Piden una solución para las dos personas que viven en la calle en Cáceres desde hace 26 meses junto a la N-630

Piden una solución para las dos personas que viven en la calle en Cáceres desde
EUROPA PRESS
Publicado 11/03/2019 13:48:38CET

CÁCERES, 11 Mar. (EUROPA PRESS) -

La asociación Qué bonita es la vida de Cáceres ha pedido una solución "cuanto antes" para las dos personas, Fernando y Marta, que viven desde hace 26 meses a la intemperie en un rincón junto a la N-630, detrás de la calle Antonio Floriano Cumbreño y junto al colegio Francisco Pizarro, en una pequeña caseta que han acondicionado con colchones y cartones.

Pedro Martín Moreno Rey, miembro de esta organización ha explicado este lunes que la situación en la que se encuentran "es injusta", ya que cuando el ayuntamiento les ha ofrecido alguna ayuda "ha sido a medias", lo que demuestra, a su juicio, que el sistema social de la ciudad "está falto de solidaridad" y "de compromiso con la gente más débil".

"Ellos solo son la punta del iceberg pero hay mucha gente viviendo y durmiendo en las calles y pedimos, de cara a las próximas elecciones, que el sistema de protección social de Cáceres se fortalezca y que resuelvan esta situación cuanto antes", ha dicho Moreno, quien insiste en que Fernando y Marta "no pueden seguir viviendo así".

Por su parte, Fernando ha explicado a los medios que su situación se agravó en diciembre de 2016 cuando, al regresar de un viaje de Madrid, se encontró con que el piso en el que vivía de alquiler estaba precintado por impago. Entonces, según ha relatado intentó buscar otra vivienda pero, los medios de los que disponía en ese momento, no le permitieron optar a otro alquiler y se vio obligado a vivir en la calle.
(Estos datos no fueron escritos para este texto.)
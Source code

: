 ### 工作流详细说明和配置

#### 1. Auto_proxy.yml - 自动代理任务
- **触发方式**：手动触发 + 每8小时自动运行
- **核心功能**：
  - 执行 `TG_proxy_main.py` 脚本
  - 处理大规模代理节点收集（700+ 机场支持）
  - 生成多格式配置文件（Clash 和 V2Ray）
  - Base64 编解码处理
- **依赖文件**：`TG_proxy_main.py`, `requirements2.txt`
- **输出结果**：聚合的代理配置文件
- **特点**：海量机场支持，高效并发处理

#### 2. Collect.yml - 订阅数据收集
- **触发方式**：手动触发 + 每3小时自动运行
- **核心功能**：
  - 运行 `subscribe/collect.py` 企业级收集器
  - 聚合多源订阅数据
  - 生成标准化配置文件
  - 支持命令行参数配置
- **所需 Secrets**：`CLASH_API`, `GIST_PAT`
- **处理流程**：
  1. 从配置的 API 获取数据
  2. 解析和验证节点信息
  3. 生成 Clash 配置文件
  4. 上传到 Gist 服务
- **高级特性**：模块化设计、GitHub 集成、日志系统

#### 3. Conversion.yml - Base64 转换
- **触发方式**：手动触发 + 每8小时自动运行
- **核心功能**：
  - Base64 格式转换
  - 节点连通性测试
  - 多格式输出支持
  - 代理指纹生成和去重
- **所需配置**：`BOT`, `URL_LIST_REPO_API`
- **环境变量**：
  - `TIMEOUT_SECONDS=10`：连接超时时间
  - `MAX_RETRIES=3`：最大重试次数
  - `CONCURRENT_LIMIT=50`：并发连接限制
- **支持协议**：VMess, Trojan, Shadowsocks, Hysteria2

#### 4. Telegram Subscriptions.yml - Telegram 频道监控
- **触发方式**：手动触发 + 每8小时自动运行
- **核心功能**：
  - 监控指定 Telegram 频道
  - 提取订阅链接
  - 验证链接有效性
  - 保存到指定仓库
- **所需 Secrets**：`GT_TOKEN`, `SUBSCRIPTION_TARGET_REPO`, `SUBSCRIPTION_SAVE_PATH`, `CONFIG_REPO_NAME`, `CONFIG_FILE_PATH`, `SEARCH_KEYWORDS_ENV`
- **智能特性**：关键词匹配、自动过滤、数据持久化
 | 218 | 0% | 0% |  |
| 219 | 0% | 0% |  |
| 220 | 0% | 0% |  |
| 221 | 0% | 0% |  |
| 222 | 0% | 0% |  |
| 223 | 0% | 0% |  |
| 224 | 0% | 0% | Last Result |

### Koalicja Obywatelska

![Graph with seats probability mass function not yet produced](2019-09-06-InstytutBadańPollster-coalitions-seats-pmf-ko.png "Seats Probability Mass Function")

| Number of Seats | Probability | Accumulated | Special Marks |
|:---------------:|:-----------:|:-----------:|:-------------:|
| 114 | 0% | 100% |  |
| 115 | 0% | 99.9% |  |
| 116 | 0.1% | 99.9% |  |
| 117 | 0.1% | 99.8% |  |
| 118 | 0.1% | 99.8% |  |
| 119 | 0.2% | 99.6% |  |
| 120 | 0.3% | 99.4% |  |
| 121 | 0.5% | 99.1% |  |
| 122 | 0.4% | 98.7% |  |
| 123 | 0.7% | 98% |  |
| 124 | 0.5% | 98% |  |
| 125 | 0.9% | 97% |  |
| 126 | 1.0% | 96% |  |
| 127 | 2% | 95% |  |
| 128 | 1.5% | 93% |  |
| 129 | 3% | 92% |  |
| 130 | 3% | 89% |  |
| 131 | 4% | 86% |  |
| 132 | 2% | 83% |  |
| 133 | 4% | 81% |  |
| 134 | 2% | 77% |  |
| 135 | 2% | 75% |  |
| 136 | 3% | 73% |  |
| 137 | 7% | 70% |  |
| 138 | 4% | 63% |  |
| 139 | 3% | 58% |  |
Desde entonces, este hombre, que padece un cáncer de próstata a la espera de ser operado y está enfermo del corazón, ha visitado "en varias ocasiones" los servicios sociales, según él mismo ha relatado a los medios de comunicación este lunes en el lugar donde vive junto a Marta. La solución que le han dado es pagarle alguna pensión por unos días que, según ha dicho, estaba completa cuando ha querido utilizarla.

Fernando nació en Valencia hace 81 años pero pasó la mayor parte de su vida en Madrid trabajando en el sector del mueble como ebanista y comercial. Al jubilarse decidió vivir en Cáceres, una ciudad que "le enamoró", ha dicho. Cobra unos 640 euros, la pensión mínima con la que dice que no puede hacer frente a los gastos de alquiler, agua, luz, comida, etc.

En su relato, ha insistido en que ha acudido varias veces a las instituciones sociales y la respuesta que obtiene es que se alquile un piso, pero él insiste en que "no" puede pagar todos los gastos al precio del mercado actual, por lo que pide una vivienda que se adecue a sus posibilidades económicas.

En la actualidad, su compañera ha iniciado los trámites de solicitud de una vivienda social, ya que el ayuntamiento les ha requerido que abandonen la chabola en la que viven, porque se encuentra en la traseras de un colegio público e interfiere en una salida de emergencia del patio del centro educativo, al haber acumulado maderas, muebles antiguos y cartones, entre otros enseres.

"En la puerta no pone nada y lleva años cerrada", ha explicado Fernando en alusión a la puerta de emergencia del colegio, que insiste en que "es imposible alquiler un piso a los precios que están". "Yo quiero un piso adecuado a mis posibilidades en el que yo pueda vivir tranquilo y comiendo una sopita caliente y cumplir con mis compromisos", ha dicho.

Así las cosas, Marta pide que se les proporcione un piso social que se le ha denegado hasta en tres ocasiones. "Han pasado veintiséis meses hasta que se han presentado aquí", se ha lamentado. "Ni a un perro se le trata como nos han tratado a nosotros", ha sentenciado.